Sozialer Druck als wichtiger Faktor zur Steuerehrlichkeit
Online Pranger erfreuen sich bei den Steuerbehörden dennoch großer Beliebtheit, um Bürgerinnen und Bürger zu Steuerehrlichkeit und Steuerzahlungen zu bringen, so die Hohenheimer Expertin. „Ein gewisser sozialer Druck ist ein wichtiger Faktor bei der Steuerehrlichkeit. Außerdem geben die Online-Listen den Steuerbehörden ein kostengünstiges Werkzeug in die Hand, das – richtig eingesetzt – funktioniert.“
Zum einen sollten Betroffene genug Zeit für die Zahlung ihrer Steuerschulden haben. Zwischen der Bekanntmachung und Durchsetzung der Gesetze sollte demnach ein entsprechend angemessener Zeitraum liegen.
Jährliche Public Shaming-Listen nachhaltiger
Außerdem muss nicht wie in Slowenien jeden Monat eine öffentliche Liste der Steuerschuldner erscheinen. Eine Liste pro Jahr hätte zwei Vorteile.
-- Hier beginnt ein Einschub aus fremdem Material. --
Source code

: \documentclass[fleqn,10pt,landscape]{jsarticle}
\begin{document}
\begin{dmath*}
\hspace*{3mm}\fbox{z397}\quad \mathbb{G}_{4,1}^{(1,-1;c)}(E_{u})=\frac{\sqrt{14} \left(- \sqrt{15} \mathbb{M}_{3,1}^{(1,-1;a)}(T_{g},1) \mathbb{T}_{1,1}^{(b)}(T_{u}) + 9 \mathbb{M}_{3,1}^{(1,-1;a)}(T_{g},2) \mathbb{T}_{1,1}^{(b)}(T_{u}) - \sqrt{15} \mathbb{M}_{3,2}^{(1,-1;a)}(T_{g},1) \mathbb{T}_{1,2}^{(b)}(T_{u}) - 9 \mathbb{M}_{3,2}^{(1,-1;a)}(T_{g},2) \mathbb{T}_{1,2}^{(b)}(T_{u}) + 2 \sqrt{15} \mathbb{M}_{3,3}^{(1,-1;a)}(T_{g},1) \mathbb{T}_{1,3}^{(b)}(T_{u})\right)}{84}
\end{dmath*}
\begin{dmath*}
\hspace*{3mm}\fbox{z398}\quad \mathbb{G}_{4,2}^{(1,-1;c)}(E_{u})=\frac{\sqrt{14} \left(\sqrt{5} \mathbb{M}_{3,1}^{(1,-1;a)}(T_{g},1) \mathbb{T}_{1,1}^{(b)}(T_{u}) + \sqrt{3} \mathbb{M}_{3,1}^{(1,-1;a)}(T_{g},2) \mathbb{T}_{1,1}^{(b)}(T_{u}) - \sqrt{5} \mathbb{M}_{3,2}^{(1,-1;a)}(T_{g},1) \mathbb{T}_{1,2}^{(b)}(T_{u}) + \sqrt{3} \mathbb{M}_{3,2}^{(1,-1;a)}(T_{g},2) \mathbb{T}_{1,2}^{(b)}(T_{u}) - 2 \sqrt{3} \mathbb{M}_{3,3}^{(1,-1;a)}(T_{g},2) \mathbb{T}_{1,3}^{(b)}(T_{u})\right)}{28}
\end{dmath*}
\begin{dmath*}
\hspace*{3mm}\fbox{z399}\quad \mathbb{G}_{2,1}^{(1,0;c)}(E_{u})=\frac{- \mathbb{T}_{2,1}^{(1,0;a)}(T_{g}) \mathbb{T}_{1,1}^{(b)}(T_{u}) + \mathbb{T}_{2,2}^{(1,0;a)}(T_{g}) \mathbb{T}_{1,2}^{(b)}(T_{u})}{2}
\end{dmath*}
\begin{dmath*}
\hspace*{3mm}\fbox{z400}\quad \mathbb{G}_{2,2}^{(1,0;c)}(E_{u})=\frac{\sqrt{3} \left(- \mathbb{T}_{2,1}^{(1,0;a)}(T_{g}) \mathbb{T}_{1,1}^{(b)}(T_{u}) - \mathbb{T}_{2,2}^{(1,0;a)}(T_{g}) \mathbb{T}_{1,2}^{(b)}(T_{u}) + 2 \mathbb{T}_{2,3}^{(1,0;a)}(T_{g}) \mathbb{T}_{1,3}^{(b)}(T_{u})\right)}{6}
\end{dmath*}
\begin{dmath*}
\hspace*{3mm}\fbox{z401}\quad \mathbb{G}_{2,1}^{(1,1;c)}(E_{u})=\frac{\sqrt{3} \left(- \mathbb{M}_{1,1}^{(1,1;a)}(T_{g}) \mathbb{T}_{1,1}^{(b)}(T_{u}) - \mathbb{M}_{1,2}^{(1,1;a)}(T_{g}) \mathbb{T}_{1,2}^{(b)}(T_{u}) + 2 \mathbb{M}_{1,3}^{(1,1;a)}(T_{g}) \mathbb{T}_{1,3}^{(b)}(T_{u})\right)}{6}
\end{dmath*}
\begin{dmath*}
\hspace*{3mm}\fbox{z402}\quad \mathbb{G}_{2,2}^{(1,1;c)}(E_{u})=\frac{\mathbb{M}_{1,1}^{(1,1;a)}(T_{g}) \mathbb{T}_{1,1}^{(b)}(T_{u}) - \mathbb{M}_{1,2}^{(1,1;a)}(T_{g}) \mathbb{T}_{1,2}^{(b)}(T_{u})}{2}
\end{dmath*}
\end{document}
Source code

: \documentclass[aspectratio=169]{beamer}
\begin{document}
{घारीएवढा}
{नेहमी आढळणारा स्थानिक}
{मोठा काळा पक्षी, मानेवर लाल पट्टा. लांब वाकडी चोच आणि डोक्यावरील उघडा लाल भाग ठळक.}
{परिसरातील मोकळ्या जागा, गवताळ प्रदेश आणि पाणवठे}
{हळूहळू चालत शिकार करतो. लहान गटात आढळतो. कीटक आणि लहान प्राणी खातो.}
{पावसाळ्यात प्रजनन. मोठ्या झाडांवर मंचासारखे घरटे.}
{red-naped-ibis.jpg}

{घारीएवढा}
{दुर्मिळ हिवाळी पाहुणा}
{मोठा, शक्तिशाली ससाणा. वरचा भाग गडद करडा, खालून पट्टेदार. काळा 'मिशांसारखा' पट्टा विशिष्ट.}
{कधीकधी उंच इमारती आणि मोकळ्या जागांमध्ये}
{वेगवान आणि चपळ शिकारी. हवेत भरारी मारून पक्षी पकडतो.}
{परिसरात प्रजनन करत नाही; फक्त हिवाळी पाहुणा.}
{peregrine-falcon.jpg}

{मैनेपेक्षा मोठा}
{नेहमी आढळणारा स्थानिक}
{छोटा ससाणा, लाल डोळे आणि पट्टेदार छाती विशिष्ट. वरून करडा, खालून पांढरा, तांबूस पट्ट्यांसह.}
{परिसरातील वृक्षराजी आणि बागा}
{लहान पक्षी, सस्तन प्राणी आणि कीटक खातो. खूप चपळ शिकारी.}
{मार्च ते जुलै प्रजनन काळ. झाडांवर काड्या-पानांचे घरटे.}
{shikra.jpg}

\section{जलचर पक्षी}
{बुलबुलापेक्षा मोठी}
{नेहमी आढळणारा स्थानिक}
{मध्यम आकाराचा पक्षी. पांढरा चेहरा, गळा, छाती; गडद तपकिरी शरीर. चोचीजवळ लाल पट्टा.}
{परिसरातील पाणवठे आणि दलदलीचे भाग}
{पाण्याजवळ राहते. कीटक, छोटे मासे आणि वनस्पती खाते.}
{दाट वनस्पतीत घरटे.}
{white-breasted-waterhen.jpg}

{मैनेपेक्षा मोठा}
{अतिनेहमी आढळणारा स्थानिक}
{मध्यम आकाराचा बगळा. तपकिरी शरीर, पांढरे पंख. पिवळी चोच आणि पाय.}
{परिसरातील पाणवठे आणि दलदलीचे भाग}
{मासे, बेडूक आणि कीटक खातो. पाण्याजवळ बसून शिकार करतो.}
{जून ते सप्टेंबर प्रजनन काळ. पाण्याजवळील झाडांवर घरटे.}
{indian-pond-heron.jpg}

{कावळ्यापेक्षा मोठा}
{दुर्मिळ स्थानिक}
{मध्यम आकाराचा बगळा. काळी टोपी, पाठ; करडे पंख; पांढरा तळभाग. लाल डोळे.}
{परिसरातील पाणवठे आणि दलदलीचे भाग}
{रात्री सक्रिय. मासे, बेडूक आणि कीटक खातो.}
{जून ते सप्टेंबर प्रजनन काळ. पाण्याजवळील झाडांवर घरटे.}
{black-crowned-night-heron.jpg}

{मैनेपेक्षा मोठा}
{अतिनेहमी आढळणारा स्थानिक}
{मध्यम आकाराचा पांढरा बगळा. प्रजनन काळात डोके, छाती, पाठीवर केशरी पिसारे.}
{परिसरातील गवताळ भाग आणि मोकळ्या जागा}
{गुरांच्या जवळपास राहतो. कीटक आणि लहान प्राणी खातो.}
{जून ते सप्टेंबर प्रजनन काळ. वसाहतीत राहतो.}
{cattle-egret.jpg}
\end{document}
Zum einen würde sie Steuerschuldnern genug Zeit geben, ihre Schulden zu zahlen. Zum anderen wäre sie dauerhaft ein stärkeres Instrument. „Derzeit veröffentlicht die Finanzbehörde in Slowenien jeden Monat eine Public Shaming-Liste“, erklärt Prof. Dr. Dwenger. „Das Interesse oder die abschreckende Wirkung des Prangers verlor sich bereits in wenigen Monaten. Ein jährlicher Pranger würde seine abschreckende Wirkung länger behalten.“
(Univ. Hohenheim / STB Web)
Hinweis: Beachten Sie bitte das Datum dieses Artikels. Er stammt vom 23.01.2019, sodass die Inhalte ggf. nicht mehr dem aktuellsten (Rechts-) Stand entsprechen.